• **TASK**
Only the closing portion of the entries is to be reproduced: the line containing "学过素描的人一定对透视的概念不陌生，透视是保证素描写生真实合理的基础。" through the very last line, exactly as written.

• **RECORDS**
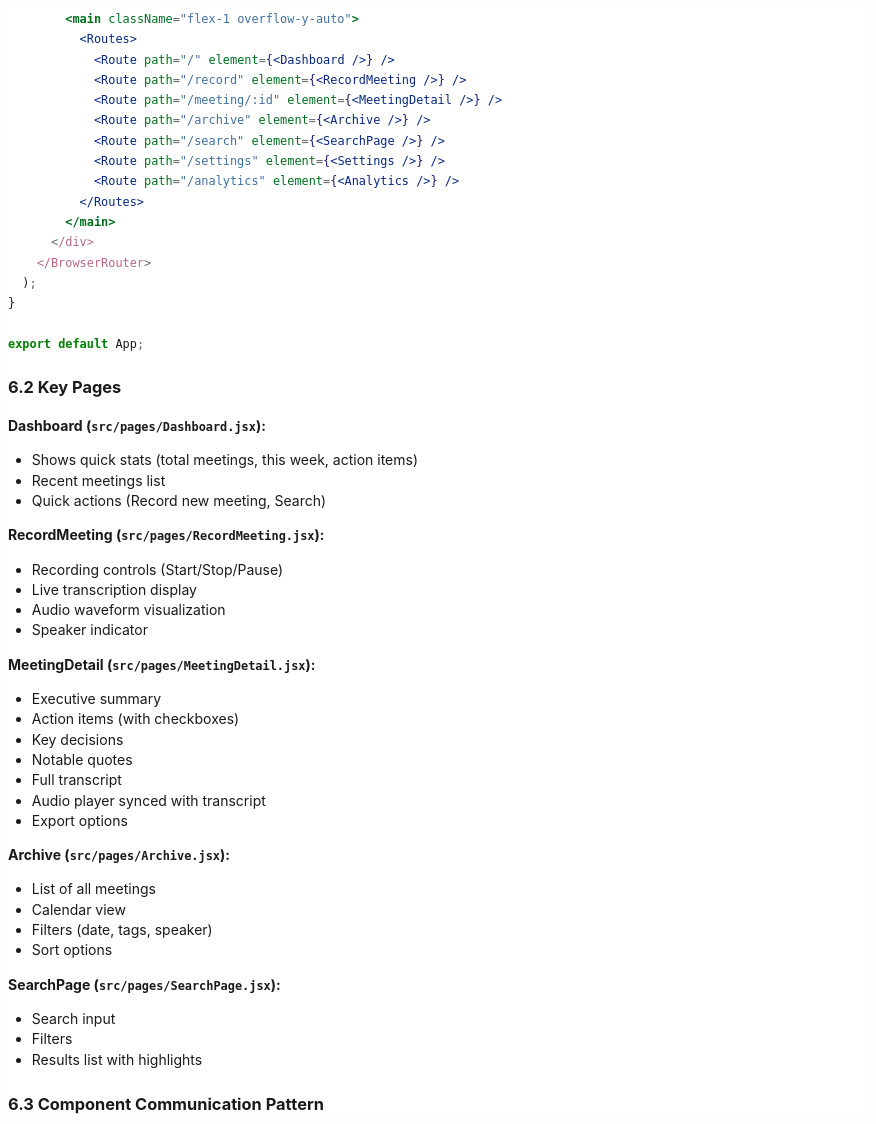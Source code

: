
 ```jsx
        <main className="flex-1 overflow-y-auto">
          <Routes>
            <Route path="/" element={<Dashboard />} />
            <Route path="/record" element={<RecordMeeting />} />
            <Route path="/meeting/:id" element={<MeetingDetail />} />
            <Route path="/archive" element={<Archive />} />
            <Route path="/search" element={<SearchPage />} />
            <Route path="/settings" element={<Settings />} />
            <Route path="/analytics" element={<Analytics />} />
          </Routes>
        </main>
      </div>
    </BrowserRouter>
  );
}

export default App;
```

### **6.2 Key Pages**

**Dashboard (`src/pages/Dashboard.jsx`):**
- Shows quick stats (total meetings, this week, action items)
- Recent meetings list
- Quick actions (Record new meeting, Search)

**RecordMeeting (`src/pages/RecordMeeting.jsx`):**
- Recording controls (Start/Stop/Pause)
- Live transcription display
- Audio waveform visualization
- Speaker indicator

**MeetingDetail (`src/pages/MeetingDetail.jsx`):**
- Executive summary
- Action items (with checkboxes)
- Key decisions
- Notable quotes
- Full transcript
- Audio player synced with transcript
- Export options

**Archive (`src/pages/Archive.jsx`):**
- List of all meetings
- Calendar view
- Filters (date, tags, speaker)
- Sort options

**SearchPage (`src/pages/SearchPage.jsx`):**
- Search input
- Filters
- Results list with highlights

### **6.3 Component Communication Pattern**
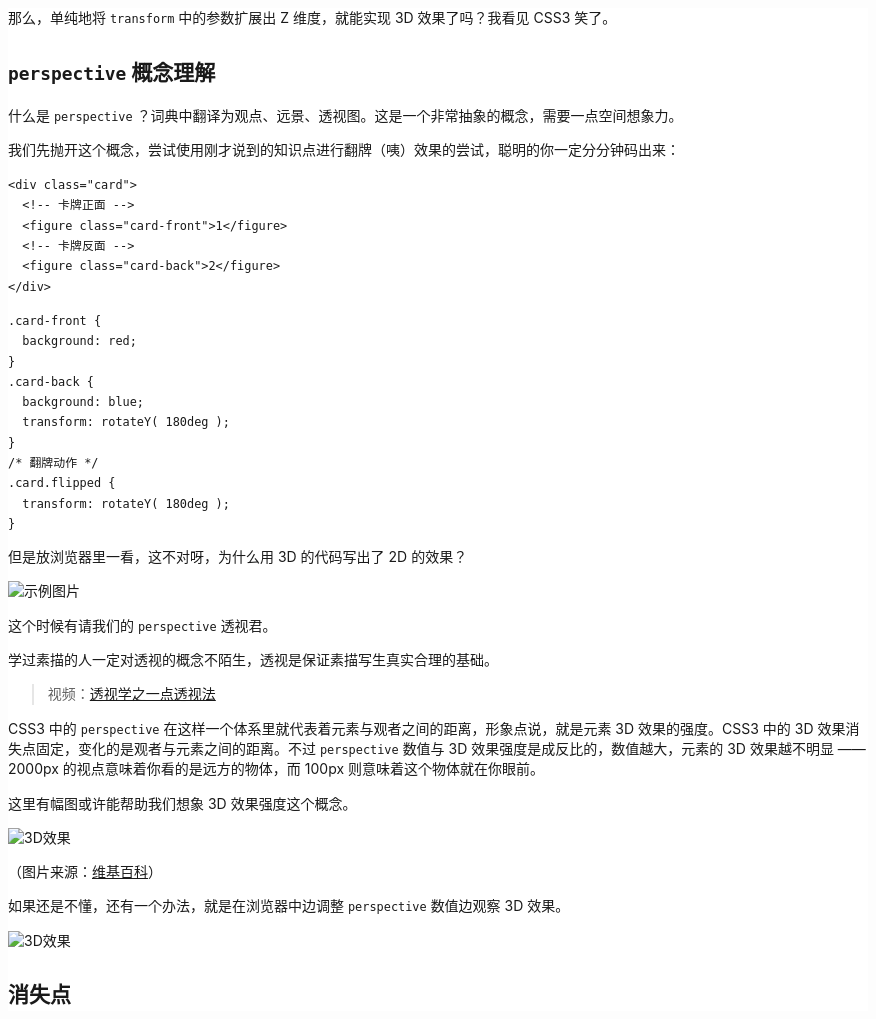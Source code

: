 那么，单纯地将 `transform` 中的参数扩展出 Z 维度，就能实现 3D 效果了吗？我看见 CSS3 笑了。

## `perspective` 概念理解

什么是 `perspective` ？词典中翻译为观点、远景、透视图。这是一个非常抽象的概念，需要一点空间想象力。

我们先抛开这个概念，尝试使用刚才说到的知识点进行翻牌（咦）效果的尝试，聪明的你一定分分钟码出来：

```
<div class="card">
  <!-- 卡牌正面 -->
  <figure class="card-front">1</figure>
  <!-- 卡牌反面 -->
  <figure class="card-back">2</figure>
</div>

```

```
.card-front {
  background: red;
}
.card-back {
  background: blue;
  transform: rotateY( 180deg );
}
/* 翻牌动作 */
.card.flipped {
  transform: rotateY( 180deg );
}

```

但是放浏览器里一看，这不对呀，为什么用 3D 的代码写出了 2D 的效果？

![示例图片](https://user-gold-cdn.xitu.io/2018/2/22/161be021b5fca407)

这个时候有请我们的 `perspective` 透视君。

学过素描的人一定对透视的概念不陌生，透视是保证素描写生真实合理的基础。

> 视频：[透视学之一点透视法](https://www.bilibili.com/video/av14392523/)

CSS3 中的 `perspective` 在这样一个体系里就代表着元素与观者之间的距离，形象点说，就是元素 3D 效果的强度。CSS3 中的 3D 效果消失点固定，变化的是观者与元素之间的距离。不过 `perspective` 数值与 3D 效果强度是成反比的，数值越大，元素的 3D 效果越不明显 —— 2000px 的视点意味着你看的是远方的物体，而 100px 则意味着这个物体就在你眼前。

这里有幅图或许能帮助我们想象 3D 效果强度这个概念。

![3D效果](https://user-gold-cdn.xitu.io/2018/2/22/161be0368bf94a1a?w=750&h=296&f=png&s=13189)

（图片来源：[维基百科](https://en.wikipedia.org/wiki/Perspective_%28graphical%29)）

如果还是不懂，还有一个办法，就是在浏览器中边调整 `perspective` 数值边观察 3D 效果。

![3D效果](https://user-gold-cdn.xitu.io/2018/2/22/161be041596ded52?w=375&h=250&f=gif&s=141903)

## 消失点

• **EXPECTED ANSWER**
学过素描的人一定对透视的概念不陌生，透视是保证素描写生真实合理的基础。

> 视频：[透视学之一点透视法](https://www.bilibili.com/video/av14392523/)

CSS3 中的 `perspective` 在这样一个体系里就代表着元素与观者之间的距离，形象点说，就是元素 3D 效果的强度。CSS3 中的 3D 效果消失点固定，变化的是观者与元素之间的距离。不过 `perspective` 数值与 3D 效果强度是成反比的，数值越大，元素的 3D 效果越不明显 —— 2000px 的视点意味着你看的是远方的物体，而 100px 则意味着这个物体就在你眼前。

这里有幅图或许能帮助我们想象 3D 效果强度这个概念。

![3D效果](https://user-gold-cdn.xitu.io/2018/2/22/161be0368bf94a1a?w=750&h=296&f=png&s=13189)

（图片来源：[维基百科](https://en.wikipedia.org/wiki/Perspective_%28graphical%29)）

如果还是不懂，还有一个办法，就是在浏览器中边调整 `perspective` 数值边观察 3D 效果。

![3D效果](https://user-gold-cdn.xitu.io/2018/2/22/161be041596ded52?w=375&h=250&f=gif&s=141903)

## 消失点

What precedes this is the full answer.